2012年6月16日土曜日

ポエトリー/アグネスの詩(うた)

(시 Poetry)

 題名がシンプルです。英題は “poetry” ですが、ハングルではただ一文字。漢字にしても同じですね。『詩』だけ。発音も日本語と同じで「シ(shi)」のみ。邦題もそうすれば良かったのに。
 なんか私の観る韓国映画は題名がシンプルなものが多いような気がしますが、偶然かしら。『痛み』(2011年)とか『渇き』(2009年)とか。『母なる証明』(同年)もハングル表記は短かったし。『グエムル』(2006年)もか。
 それを考えると本作の邦題は長い上に副題が余計です。ネタバレなところもあるし。

 イ・チャンドン監督作品を観るのは初めてです。
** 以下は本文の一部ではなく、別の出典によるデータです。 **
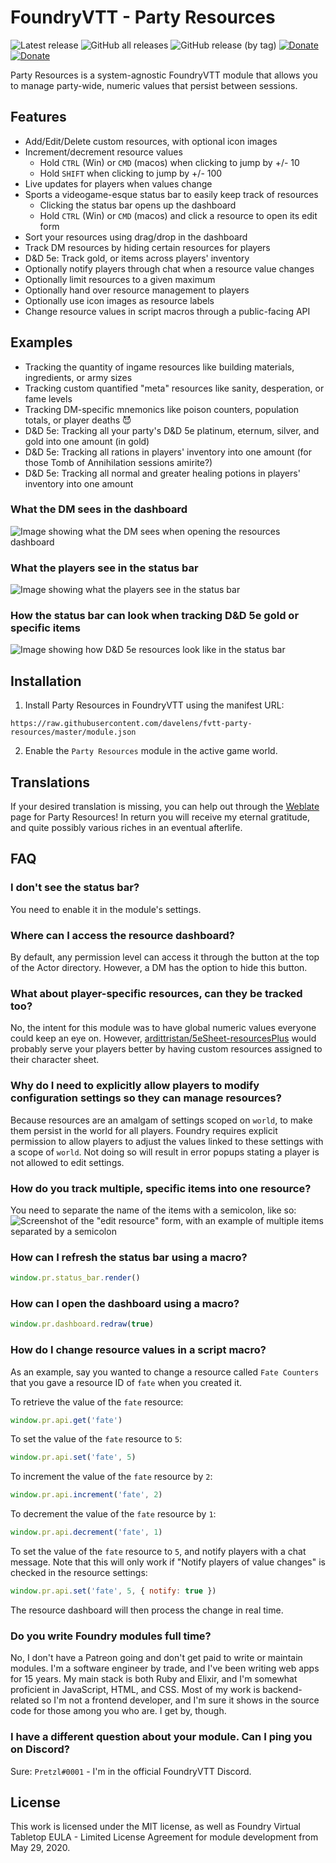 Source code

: # FoundryVTT - Party Resources

![Latest release](https://img.shields.io/github/v/release/davelens/fvtt-party-resources?style=for-the-badge&refreshplx=1)
![GitHub all releases](https://img.shields.io/github/downloads/davelens/fvtt-party-resources/total?color=blue&style=for-the-badge)
![GitHub release (by tag)](https://img.shields.io/github/downloads/davelens/fvtt-party-resources/1.6.0/total?color=blue&style=for-the-badge&refreshplx=2)
[![Donate](https://img.shields.io/static/v1?label=Tip&message=PayPal&color=green&style=for-the-badge)](https://www.paypal.com/donate/?business=S4YPUE3P8ZK52&no_recurring=0&item_name=I+maintain+Party+Resources+in+my+%28limited%29+free+time.+Donations+are+not+necessary%2C+but+very+welcome+and+encouraging!&currency_code=EUR)
[![Donate](https://img.shields.io/static/v1?label=Tip&message=Ko-Fi&color=green&style=for-the-badge)](https://www.ko-fi.com/davelens)

Party Resources is a system-agnostic FoundryVTT module that allows you to manage party-wide, numeric values that persist between sessions.

## Features
* Add/Edit/Delete custom resources, with optional icon images
* Increment/decrement resource values
  * Hold `CTRL` (Win) or `CMD` (macos) when clicking to jump by +/- 10
  * Hold `SHIFT` when clicking to jump by +/- 100
* Live updates for players when values change
* Sports a videogame-esque status bar to easily keep track of resources
  * Clicking the status bar opens up the dashboard
  * Hold `CTRL` (Win) or `CMD` (macos) and click a resource to open its edit form
* Sort your resources using drag/drop in the dashboard
* Track DM resources by hiding certain resources for players
* D&D 5e: Track gold, or items across players' inventory
* Optionally notify players through chat when a resource value changes
* Optionally limit resources to a given maximum
* Optionally hand over resource management to players
* Optionally use icon images as resource labels
* Change resource values in script macros through a public-facing API

## Examples
* Tracking the quantity of ingame resources like building materials, ingredients, or army sizes
* Tracking custom quantified "meta" resources like sanity, desperation, or fame levels
* Tracking DM-specific mnemonics like poison counters, population totals, or player deaths 😈
* D&D 5e: Tracking all your party's D&D 5e platinum, eternum, silver, and gold into one amount (in gold)
* D&D 5e: Tracking all rations in players' inventory into one amount (for those Tomb of Annihilation sessions amirite?)
* D&D 5e: Tracking all normal and greater healing potions in players' inventory into one amount

### What the DM sees in the dashboard
![Image showing what the DM sees when opening the resources dashboard](https://user-images.githubusercontent.com/221527/154817180-5dcb0c95-845f-4ef3-a8e8-9b734b2feda7.jpeg)

### What the players see in the status bar
![Image showing what the players see in the status bar](https://user-images.githubusercontent.com/221527/154817026-a84c4290-c2b4-4d92-9e12-1474fd627635.jpeg)

### How the status bar can look when tracking D&D 5e gold or specific items
![Image showing how D&D 5e resources look like in the status bar](https://user-images.githubusercontent.com/221527/203189855-8c44fd1f-a5fb-4628-82a8-6d471173e413.jpg)

## Installation
1. Install Party Resources in FoundryVTT using the manifest URL:
```
https://raw.githubusercontent.com/davelens/fvtt-party-resources/master/module.json
```
2. Enable the `Party Resources` module in the active game world.

## Translations
If your desired translation is missing, you can help out through the [Weblate](https://weblate.foundryvtt-hub.com/engage/party-resources/) page for Party Resources! In return you will receive my eternal gratitude, and quite possibly various riches in an eventual afterlife.

## FAQ
### I don't see the status bar?

You need to enable it in the module's settings.

### Where can I access the resource dashboard?

By default, any permission level can access it through the button at the top of the Actor directory. However, a DM has the option to hide this button.

### What about player-specific resources, can they be tracked too?

No, the intent for this module was to have global numeric values everyone could keep an eye on. However, [ardittristan/5eSheet-resourcesPlus](https://github.com/ardittristan/5eSheet-resourcesPlus) would probably serve your players better by having custom resources assigned to their character sheet.

### Why do I need to explicitly allow players to modify configuration settings so they can manage resources?

Because resources are an amalgam of settings scoped on `world`, to make them persist in the world for all players. Foundry requires explicit permission to allow players to adjust the values linked to these settings with a scope of `world`. Not doing so will result in error popups stating a player is not allowed to edit settings.

### How do you track multiple, specific items into one resource?
You need to separate the name of the items with a semicolon, like so:
![Screenshot of the "edit resource" form, with an example of multiple items separated by a semicolon](https://user-images.githubusercontent.com/221527/203414879-2abde694-4af3-4ccd-a4a1-0b1be89e7d11.jpg)

### How can I refresh the status bar using a macro?
```js
window.pr.status_bar.render()
```

### How can I open the dashboard using a macro?
```js
window.pr.dashboard.redraw(true)
```
### How do I change resource values in a script macro?
As an example, say you wanted to change a resource called `Fate Counters` that you gave a resource ID of `fate` when you created it.

To retrieve the value of the `fate` resource:
```js
window.pr.api.get('fate')
```

To set the value of the `fate` resource to `5`:
```js
window.pr.api.set('fate', 5)
```

To increment the value of the `fate` resource by `2`:
```js
window.pr.api.increment('fate', 2)
```

To decrement the value of the `fate` resource by `1`:
```js
window.pr.api.decrement('fate', 1)
```

To set the value of the `fate` resource to `5`, and notify players with a chat
message. Note that this will only work if "Notify players of value changes" is checked in the resource settings:
```js
window.pr.api.set('fate', 5, { notify: true })
```

The resource dashboard will then process the change in real time.

### Do you write Foundry modules full time?

No, I don't have a Patreon going and don't get paid to write or maintain modules. I'm a software engineer by trade, and I've been writing web apps for 15 years. My main stack is both Ruby and Elixir, and I'm somewhat proficient in JavaScript, HTML, and CSS. Most of my work is backend-related so I'm not a frontend developer, and I'm sure it shows in the source code for those among you who are. I get by, though.

### I have a different question about your module. Can I ping you on Discord?

Sure: `Pretzl#0001` - I'm in the official FoundryVTT Discord.

## License
This work is licensed under the MIT license, as well as Foundry Virtual Tabletop EULA - Limited License Agreement for module development from May 29, 2020.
『シークレット・サンシャイン』(2007年)とか観てないのです。
 本作は、韓国で実際にあった女子中学生集団レイプ事件から着想を得て制作されたそうですが、二〇一〇年の大鐘賞(韓国のアカデミー賞)の最優秀作品賞に選ばれています。同年のカンヌ国際映画祭でも脚本賞を受賞だとか。
 一種のサスペンス映画的なところもありますが、犯罪ものではありませんでした。

 冒頭、川辺で遊ぶ子供達を映したのどかな風景から始まります。そこへ川上から何かが流れてくる。それは一人の少女の水死体だった。
 このまま犯罪捜査ものになってもおかしくないところですが、ドラマは初老の女性ミジャ(ユン・ジョンヒ)の日常を描くドラマにシフトしてしまいます。水死体についてはしばらく関係してきません(忘れた頃になってリンクしてくるんですけどね)。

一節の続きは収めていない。